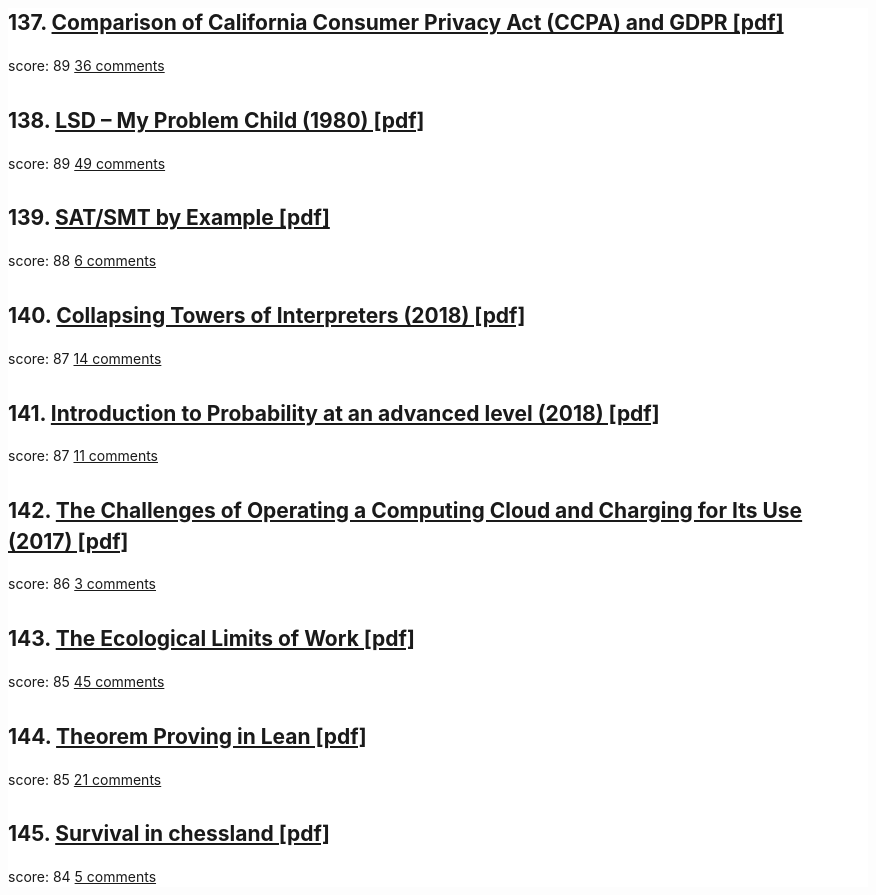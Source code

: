 ## 137. [Comparison of California Consumer Privacy Act (CCPA) and GDPR [pdf]](https://app.getpolarized.io/add/https://www.bakerlaw.com/webfiles/Privacy/2018/Articles/CCPA-GDPR-Chart.pdf?docInfo=%7B%22title%22%3A%22Comparison%20of%20California%20Consumer%20Privacy%20Act%20(CCPA)%20and%20GDPR%20%5Bpdf%5D%22%7D)
score: 89 [ 36 comments](https://news.ycombinator.com/item?id=21527758)
## 138. [LSD – My Problem Child (1980) [pdf]](https://app.getpolarized.io/add/https://maps.org/images/pdf/books/lsdmyproblemchild.pdf?docInfo=%7B%22title%22%3A%22LSD%20%E2%80%93%20My%20Problem%20Child%20(1980)%20%5Bpdf%5D%22%7D)
score: 89 [ 49 comments](https://news.ycombinator.com/item?id=21878726)
## 139. [SAT/SMT by Example [pdf]](https://app.getpolarized.io/add/https://yurichev.com/writings/SAT_SMT_by_example.pdf?docInfo=%7B%22title%22%3A%22SAT%2FSMT%20by%20Example%20%5Bpdf%5D%22%7D)
score: 88 [ 6 comments](https://news.ycombinator.com/item?id=19075599)
## 140. [Collapsing Towers of Interpreters (2018) [pdf]](https://app.getpolarized.io/add/http://lampwww.epfl.ch/~amin/pub/collapsing-towers.pdf?docInfo=%7B%22title%22%3A%22Collapsing%20Towers%20of%20Interpreters%20(2018)%20%5Bpdf%5D%22%7D)
score: 87 [ 14 comments](https://news.ycombinator.com/item?id=19690449)
## 141. [Introduction to Probability at an advanced level (2018) [pdf]](https://app.getpolarized.io/add/https://www.stat.berkeley.edu/~aditya/resources/AllLectures2018Fall201A.pdf?docInfo=%7B%22title%22%3A%22Introduction%20to%20Probability%20at%20an%20advanced%20level%20(2018)%20%5Bpdf%5D%22%7D)
score: 87 [ 11 comments](https://news.ycombinator.com/item?id=21468519)
## 142. [The Challenges of Operating a Computing Cloud and Charging for Its Use (2017) [pdf]](https://app.getpolarized.io/add/https://web.stanford.edu/class/cs349d/docs/theimer.pdf?docInfo=%7B%22title%22%3A%22The%20Challenges%20of%20Operating%20a%20Computing%20Cloud%20and%20Charging%20for%20Its%20Use%20(2017)%20%5Bpdf%5D%22%7D)
score: 86 [ 3 comments](https://news.ycombinator.com/item?id=20429394)
## 143. [The Ecological Limits of Work [pdf]](https://app.getpolarized.io/add/http://autonomy.work/wp-content/uploads/2019/05/The-Ecological-Limits-of-Work-final.pdf?docInfo=%7B%22title%22%3A%22The%20Ecological%20Limits%20of%20Work%20%5Bpdf%5D%22%7D)
score: 85 [ 45 comments](https://news.ycombinator.com/item?id=19982558)
## 144. [Theorem Proving in Lean [pdf]](https://app.getpolarized.io/add/https://leanprover.github.io/theorem_proving_in_lean/theorem_proving_in_lean.pdf?docInfo=%7B%22title%22%3A%22Theorem%20Proving%20in%20Lean%20%5Bpdf%5D%22%7D)
score: 85 [ 21 comments](https://news.ycombinator.com/item?id=21108357)
## 145. [Survival in chessland [pdf]](https://app.getpolarized.io/add/http://tom7.org/chess/survival.pdf?docInfo=%7B%22title%22%3A%22Survival%20in%20chessland%20%5Bpdf%5D%22%7D)
score: 84 [ 5 comments](https://news.ycombinator.com/item?id=20550034)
# # # # # # #
◆ What is required ◆
Transcribe all entries above exactly. Drop the pictures.

◆ Expected output ◆
Source code

: ## 137. [Comparison of California Consumer Privacy Act (CCPA) and GDPR [pdf]](https://app.getpolarized.io/add/https://www.bakerlaw.com/webfiles/Privacy/2018/Articles/CCPA-GDPR-Chart.pdf?docInfo=%7B%22title%22%3A%22Comparison%20of%20California%20Consumer%20Privacy%20Act%20(CCPA)%20and%20GDPR%20%5Bpdf%5D%22%7D)
score: 89 [ 36 comments](https://news.ycombinator.com/item?id=21527758)
## 138. [LSD – My Problem Child (1980) [pdf]](https://app.getpolarized.io/add/https://maps.org/images/pdf/books/lsdmyproblemchild.pdf?docInfo=%7B%22title%22%3A%22LSD%20%E2%80%93%20My%20Problem%20Child%20(1980)%20%5Bpdf%5D%22%7D)
score: 89 [ 49 comments](https://news.ycombinator.com/item?id=21878726)
## 139. [SAT/SMT by Example [pdf]](https://app.getpolarized.io/add/https://yurichev.com/writings/SAT_SMT_by_example.pdf?docInfo=%7B%22title%22%3A%22SAT%2FSMT%20by%20Example%20%5Bpdf%5D%22%7D)
score: 88 [ 6 comments](https://news.ycombinator.com/item?id=19075599)
## 140. [Collapsing Towers of Interpreters (2018) [pdf]](https://app.getpolarized.io/add/http://lampwww.epfl.ch/~amin/pub/collapsing-towers.pdf?docInfo=%7B%22title%22%3A%22Collapsing%20Towers%20of%20Interpreters%20(2018)%20%5Bpdf%5D%22%7D)
score: 87 [ 14 comments](https://news.ycombinator.com/item?id=19690449)
## 141. [Introduction to Probability at an advanced level (2018) [pdf]](https://app.getpolarized.io/add/https://www.stat.berkeley.edu/~aditya/resources/AllLectures2018Fall201A.pdf?docInfo=%7B%22title%22%3A%22Introduction%20to%20Probability%20at%20an%20advanced%20level%20(2018)%20%5Bpdf%5D%22%7D)
score: 87 [ 11 comments](https://news.ycombinator.com/item?id=21468519)
## 142. [The Challenges of Operating a Computing Cloud and Charging for Its Use (2017) [pdf]](https://app.getpolarized.io/add/https://web.stanford.edu/class/cs349d/docs/theimer.pdf?docInfo=%7B%22title%22%3A%22The%20Challenges%20of%20Operating%20a%20Computing%20Cloud%20and%20Charging%20for%20Its%20Use%20(2017)%20%5Bpdf%5D%22%7D)
score: 86 [ 3 comments](https://news.ycombinator.com/item?id=20429394)
## 143. [The Ecological Limits of Work [pdf]](https://app.getpolarized.io/add/http://autonomy.work/wp-content/uploads/2019/05/The-Ecological-Limits-of-Work-final.pdf?docInfo=%7B%22title%22%3A%22The%20Ecological%20Limits%20of%20Work%20%5Bpdf%5D%22%7D)
score: 85 [ 45 comments](https://news.ycombinator.com/item?id=19982558)
## 144. [Theorem Proving in Lean [pdf]](https://app.getpolarized.io/add/https://leanprover.github.io/theorem_proving_in_lean/theorem_proving_in_lean.pdf?docInfo=%7B%22title%22%3A%22Theorem%20Proving%20in%20Lean%20%5Bpdf%5D%22%7D)
score: 85 [ 21 comments](https://news.ycombinator.com/item?id=21108357)
## 145. [Survival in chessland [pdf]](https://app.getpolarized.io/add/http://tom7.org/chess/survival.pdf?docInfo=%7B%22title%22%3A%22Survival%20in%20chessland%20%5Bpdf%5D%22%7D)
score: 84 [ 5 comments](https://news.ycombinator.com/item?id=20550034)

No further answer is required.